The mean (SD) interval between angiograms was 2.8 (0.9) years. Coronary progression, measured in mean (SD) change, worsened with HRT by 0.047 (0.15) mm/y and by 0.024 (0.15) mm/y with HRT placebo (P = 0.17); and for AO vitamins by 0.044 (0.15) mm/y and with vitamin placebo by 0.028 (0.15) mm/y (P = 0.32). When patients with intercurrent death or MI were included, the primary outcome showed an increased risk for women in the active HRT group (P = 0.045), and suggested an increased risk in the active vitamin group (P = 0.09). Fourteen patients died in the HRT group and eight in the HRT placebo group (hazard ratio [HR], 1.8; 95% confidence interval [CI], 0.75-4.3), and 16 in the vitamin group and six in the vitamin placebo group (HR, 2.8; 95% CI, 1.1-7.2). Death, nonfatal MI, or stroke occurred in 26 HRT patients vs. 15 HRT controls (HR, 1.9; 95% CI, 0.97-3.6) and in 26 vitamin patients and 18 vitamin controls (HR, 1.5; 95% CI, 0.80-2.9). There was no interaction between the two treatment interventions.

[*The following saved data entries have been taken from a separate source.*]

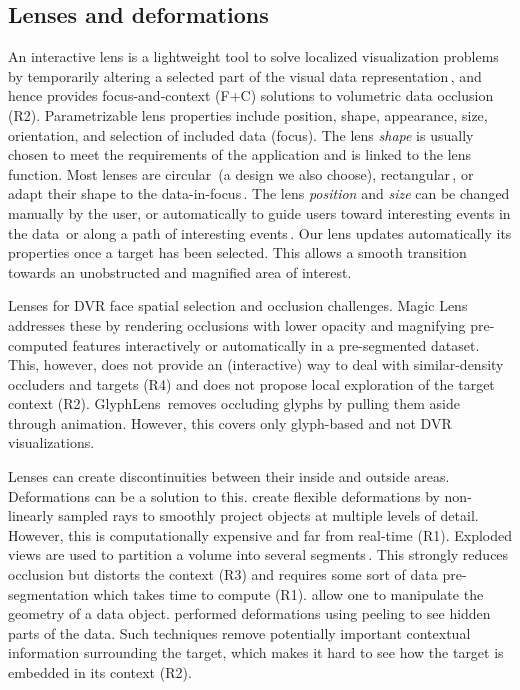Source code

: \subsection{Lenses and deformations}
%
An interactive lens is a lightweight tool to solve localized visualization problems by temporarily altering a selected part of the visual data representation\,\cite{CGF:CGF12871}, and hence provides focus-and-context (F+C) solutions to volumetric data occlusion (R2). Parametrizable lens properties include position, shape, appearance, size, orientation, and selection of included data (focus). The lens \emph{shape} is usually chosen to meet the requirements of the application and is linked to the lens function. Most lenses are circular\,\cite{1648236} (a design we also choose), rectangular\,\cite{Kincaid:2010:SFA:1907651.1907963}, or adapt their shape to the data-in-focus\,\cite{Pindat:2012:JCA:2380116.2380150,Thiede2008}. The lens \emph{position} and \emph{size} can be changed manually by the user, or automatically to guide users toward interesting events in the data\,\cite{Tominski:2011:ECU:2336207.2336211} or along a path of interesting events\,\cite{Alvina:2014:RER:2598153.2598200}. Our lens updates automatically its properties once a target has been selected. This allows a smooth transition towards an unobstructed and magnified area of interest.

Lenses for DVR face spatial selection and occlusion challenges. Magic Lens\,\cite{1532818} addresses these by rendering occlusions with lower opacity and magnifying pre-computed features interactively or automatically in a pre-segmented dataset. This, however, does not provide an (interactive) way to deal with similar-density occluders and targets (R4) and does not propose local exploration of the target context (R2). GlyphLens\,\cite{7539643} removes occluding glyphs by pulling them aside through animation. However, this covers only glyph-based and not DVR visualizations. 

Lenses can create discontinuities between their inside and outside areas. Deformations can be a solution to this.
 \cite{Hsu:2011:RFM:2070781.2024165} create flexible deformations by non-linearly sampled rays to smoothly project objects at multiple levels of detail. However, this is computationally expensive and far from real-time (R1). Exploded views are used to partition a volume into several segments\,\cite{Sonnet:2004:IEA:989863.989871,4015467}. This strongly reduces occlusion but distorts the context (R3) and requires some sort of data pre-segmentation which takes time to compute (R1). \cite{Correa:2007:IDD:1313046.1313163,Correa:2006:FAV:1187627.1187827} allow one to manipulate the geometry of a data object.\cite{1250400} performed deformations using peeling to see hidden parts of the data. Such techniques remove potentially important contextual information surrounding the target, which makes it hard to see how the target is embedded in its context (R2).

In postmenopausal women with CAD, neither HRT nor AO vitamin supplements provides cardiovascular benefit. Instead, a potential for harm was suggested with each treatment.


Epidemiological evidence suggests a protective benefit for heart disease by consuming a diet high in AO-rich foods, such as fruits and vegetables. However, for AOs given as supplements, the evidence for the same benefit is less strong. Studies generally have not shown a possible effect of AO vitamins given independent of diet, although the majority of the subjects have been male.

The patients in this trial averaged 69 years of age and were obese (body mass index > 30); 66% of the patients were white. The groups were largely equivalent at the time of diagnosis with equal numbers of patients with prior history of MI, smoking, hysterectomy, aspirin, and lipid-lowering drug and beta-blocker use. Significant differences included more diabetics in the active HRT group and fewer users of angiotensin converting enzyme inhibitors in the active AO group. Compliance with HRT was only fair (67% patients took medication as directed); the AO users were more compliant (87%). The dropout rate in the trial was high.

Although the results from this trial showed no benefit from HRT or AOs on the progression of occlusion of the coronary lumen in these subjects, approximately 20% of the subjects in all treatment groups showed regression of lesions over the course of the trial. The authors did not comment on this finding.

The significance of this study lies in confirming previous poor results with HRT on coronary endpoints, as well as adding to our information about AOs, in postmenopausal women with pre-existing CAD. In other clinical trials, AOs have been reported to interfere with the ability of statin drugs to raise HDL. Patients taking lipid-lowering drugs, presumably statins, in this study were not analyzed separately, so it is not possible to determine if AOs interfered with the clinical efficacy of these drugs. If the impact of AOs is small, their effects would be eclipsed by the much larger effects of pharmacological treatment.

Finally, it is likely that any effect seen in the epidemiological trials is not related to AOs only, but to other concomitant healthy habits, such as weight loss or increased exercise, or to other biologically active constituents in food. Experts have suggested that AO treatment may need to last a decade or more to see benefit. In addition, I would encourage authors using AO interventions to be more specific in describing the formulations used.

Neither HRT nor AO in these doses for this population seems to be of benefit in secondary prevention. HRT usage, in fact, seems to be associated with a slight increase in risk of adverse cardiac events, especially in diabetics. This leaves us all waiting for results from the ongoing portion of the Women’s Health Initiative, a primary prevention trial studying a general population without prior evidence of CAD, to see the effects of long-term AO use on CAD prevention.

Dr. Mary Hardy is Medical Director at Cedars-Sinai Integrative Group in Los Angeles, CA.